I see these scams on Facebook. In fact, there was one on there yesterday. Someone commented asking a few legitimate questions. I answered the person, letting that person know it it appears to be a scam and that the person was probably trying to steal money from the person. I stated that if it were a legitimate business, the name of this new business would have been given as well as the location and telephone number. As soon as I did this, the post was blocked. Several months ago, there was another on stating that it is connected to Frontier Internet and that the job was to sell equipment to people and the pay was really high. I contacted Frontier and they could tell it was a scam and the person they would investigate it. Then I commented on the scam post stated that Frontier was investigating it...the post disappeared! (I always go onto the scammer's Facebook page and it's always quite obvious that it's a scammer. When the internet first came out, it was wonderful for many years for various reasons. But during the last 10 years, it's gotten terrible because of these scammers.

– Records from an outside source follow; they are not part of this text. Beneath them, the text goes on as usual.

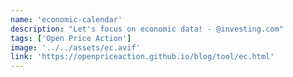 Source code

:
```yaml
---
name: 'economic-calendar'
description: "Let's focus on economic data! - @investing.com"
tags: ['Open Price Action']
image: '../../assets/ec.avif'
link: 'https://openpriceaction.github.io/blog/tool/ec.html'
---
```


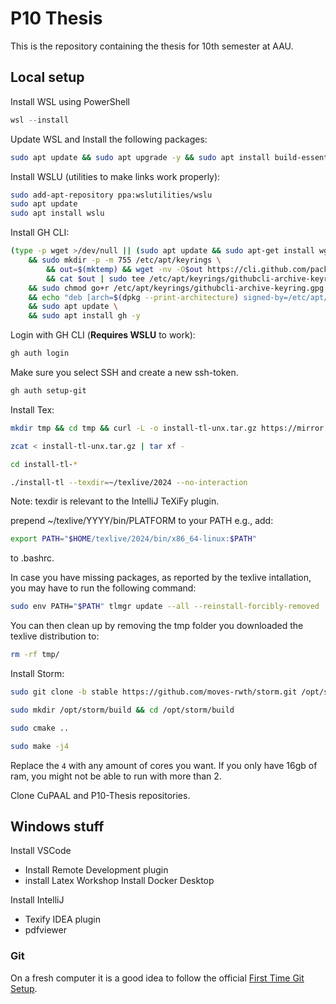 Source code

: # P10 Thesis
This is the repository containing the thesis for 10th semester at AAU.

## Local setup
Install WSL using PowerShell
```powershell
wsl --install
```

Update WSL and Install the following packages: 
```bash
sudo apt update && sudo apt upgrade -y && sudo apt install build-essential git cmake libboost-all-dev libcln-dev libgmp-dev libginac-dev automake libglpk-dev libhwloc-dev libz3-dev libxerces-c-dev libeigen3-dev doxygen libyaml-tiny-perl libfile-homedir-perl python-is-python3 libconfig-yaml-perl libyaml-tiny-perl libfile-homedir-perl graphviz
```

Install WSLU (utilities to make links work properly): 
```bash
sudo add-apt-repository ppa:wslutilities/wslu
sudo apt update
sudo apt install wslu
```

Install GH CLI: 
```bash
(type -p wget >/dev/null || (sudo apt update && sudo apt-get install wget -y)) \
	&& sudo mkdir -p -m 755 /etc/apt/keyrings \
        && out=$(mktemp) && wget -nv -O$out https://cli.github.com/packages/githubcli-archive-keyring.gpg \
        && cat $out | sudo tee /etc/apt/keyrings/githubcli-archive-keyring.gpg > /dev/null \
	&& sudo chmod go+r /etc/apt/keyrings/githubcli-archive-keyring.gpg \
	&& echo "deb [arch=$(dpkg --print-architecture) signed-by=/etc/apt/keyrings/githubcli-archive-keyring.gpg] https://cli.github.com/packages stable main" | sudo tee /etc/apt/sources.list.d/github-cli.list > /dev/null \
	&& sudo apt update \
	&& sudo apt install gh -y
```

Login with GH CLI (**Requires WSLU** to work): 
```bash
gh auth login
```

Make sure you select SSH and create a new ssh-token.
```bash
gh auth setup-git
```

Install Tex: 
```bash
mkdir tmp && cd tmp && curl -L -o install-tl-unx.tar.gz https://mirror.ctan.org/systems/texlive/tlnet/install-tl-unx.tar.gz
```

```bash
zcat < install-tl-unx.tar.gz | tar xf -
```

```bash
cd install-tl-*
```

```bash
./install-tl --texdir=~/texlive/2024 --no-interaction
```

Note: texdir is relevant to the IntelliJ TeXiFy plugin.

prepend ~/texlive/YYYY/bin/PLATFORM to your PATH 
e.g., add:
```bash
export PATH="$HOME/texlive/2024/bin/x86_64-linux:$PATH"
```

to .bashrc.

In case you have missing packages, as reported by the texlive intallation, you may have to run the following command: 
```bash
sudo env PATH="$PATH" tlmgr update --all --reinstall-forcibly-removed
```

You can then clean up by removing the tmp folder you downloaded the texlive distribution to:
```bash
rm -rf tmp/
```

Install Storm: 
```bash
sudo git clone -b stable https://github.com/moves-rwth/storm.git /opt/storm
```

```bash
sudo mkdir /opt/storm/build && cd /opt/storm/build
```

```bash
sudo cmake ..
```

```bash
sudo make -j4
```

Replace the `4` with any amount of cores you want. If you only have 16gb of ram, you might not be able to run with more than 2.

Clone CuPAAL and P10-Thesis repositories.

## Windows stuff
Install VSCode
- Install Remote Development plugin
- install Latex Workshop
Install Docker Desktop

Install IntelliJ
- Texify IDEA plugin
- pdfviewer


### Git
On a fresh computer it is a good idea to follow the official [First Time Git Setup](https://git-scm.com/book/en/v2/Getting-Started-First-Time-Git-Setup).
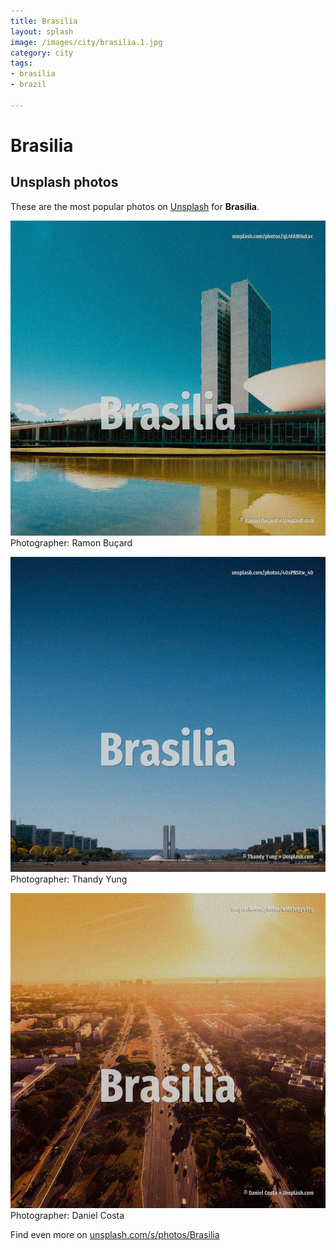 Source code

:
 ```yaml
---
title: Brasilia
layout: splash
image: /images/city/brasilia.1.jpg
category: city
tags:
- brasilia
- brazil

---
```

# Brasilia

  

 
## Unsplash photos
These are the most popular photos on [Unsplash](https://unsplash.com) for **Brasilia**.
 
![Brasilia](/images/city/brasilia.1.jpg)
Photographer:  Ramon Buçard
 
![Brasilia](/images/city/brasilia.2.jpg)
Photographer:  Thandy Yung
 
![Brasilia](/images/city/brasilia.3.jpg)
Photographer:  Daniel Costa
 
Find even more on [unsplash.com/s/photos/Brasilia](https://unsplash.com/s/photos/Brasilia)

Hey, maybe these scammers should get free room and board for life...IN PRISON! That way, it would deter a lot of them!

Angie F.
July 02, 2024

In reply to by Marcia Lee

You are correct! The number if employment scams has skyrocketed in the past two years. The surprising part is how sophisticated and time consuming they are. Even the well known job platforms are full of them. I have had three different job offers in the last year resulting from a minimum of 3 or 4 interviews that each lasted 30 min to an hour. On this last one. I went in eyes wide open and picked up on a small detail that a couple of years ago, I would never have even raised an eyebrow. I decided to hang in the process just to see how far they would go. Their English has improved, the interview questions actually make you think, the offer letters are more genuine, they wanted me to do a w-4 (that's a first), and just an overall more realistic experience. It was when they asked me for the name of my bank before I received a contract or offer to sign that I was sure it was a scam. I still am playing along, collecting evidence and IP addresses. Several years ago, I cashed a check for mystery shopping and actually got arrested for it. I wont go into those details but I will say that even though the bank it was written on verified the funds were written to me and I had a name and a number I found on my own, it did not matter and I ended up with a conviction because I could not afford a paid attorney. The fraudster then had found me on Career Builder and reached out because my resume status was actively seeking employment. I did everything correctly, or so I thought. Needless to say, I will never fall prey to another scam and if a company or persons gets mad at me for trying to prevent that from happening, then that company and I are not suited for one another. Thats tough to do especially if you have been out of work any length of time! Does anyone happen to know if theres any way to get these scams investigated while they are ongoing and still in contact with you? Just in the time it took me to write this, I just received another message from this posing scammer. They need shut down and need to be afraid of the consequences. Right now there are none because innocent people like me end up taking the fall simply because they end up in possession of a fraudulent check etc.

Common Law
June 20, 2024

Please adjust your advice for fraudulent calls not in contacts to be merely silenced instead of being sent straight to voicemail. Many of the fraudsters don’t stay on the line long enough to leave a voicemail at the end of four rings, but will leave a message if you send the call to voicemail after just one ring.

Truth.
June 21, 2024

In reply to by Common Law

Good advice. I do this and haven't had a problem since. They hang up in seconds if they get that far. Contacts only setting stops 99% of them for me. I've got one "debt collector" who tried daily I never hear from now ;)

Kat
June 27, 2024

I have been getting so many of these it's ridiculous not to mention the amount of phone calls and they're all intertwined and now I found out just a moment ago that they are now using one of my social media names I don't know how that's possible because I am getting register it as a business or LLC or copyrighted or all three and I will definitely be taking legal action I've actually started to record all of the calls out of sheer curiosity to see how many different area codes phone numbers because you can tell they're all very similar

Steve
July 12, 2024

I am getting scammed for money the person got my photo from somewhere and place a nude picture which is not me and said he will turn it over to the fbi plus post it on Instagram and Twitter if I don't meet his demands of money

FTC Staff
July 12, 2024

In reply to by Steve

Scammers use threats and high pressure tactics to try to trick you out of money. He says he will make your sensitive information public. This is an attempt at criminal extortion. Report the scammer to the FBI at www.fbi.gov/contact-us.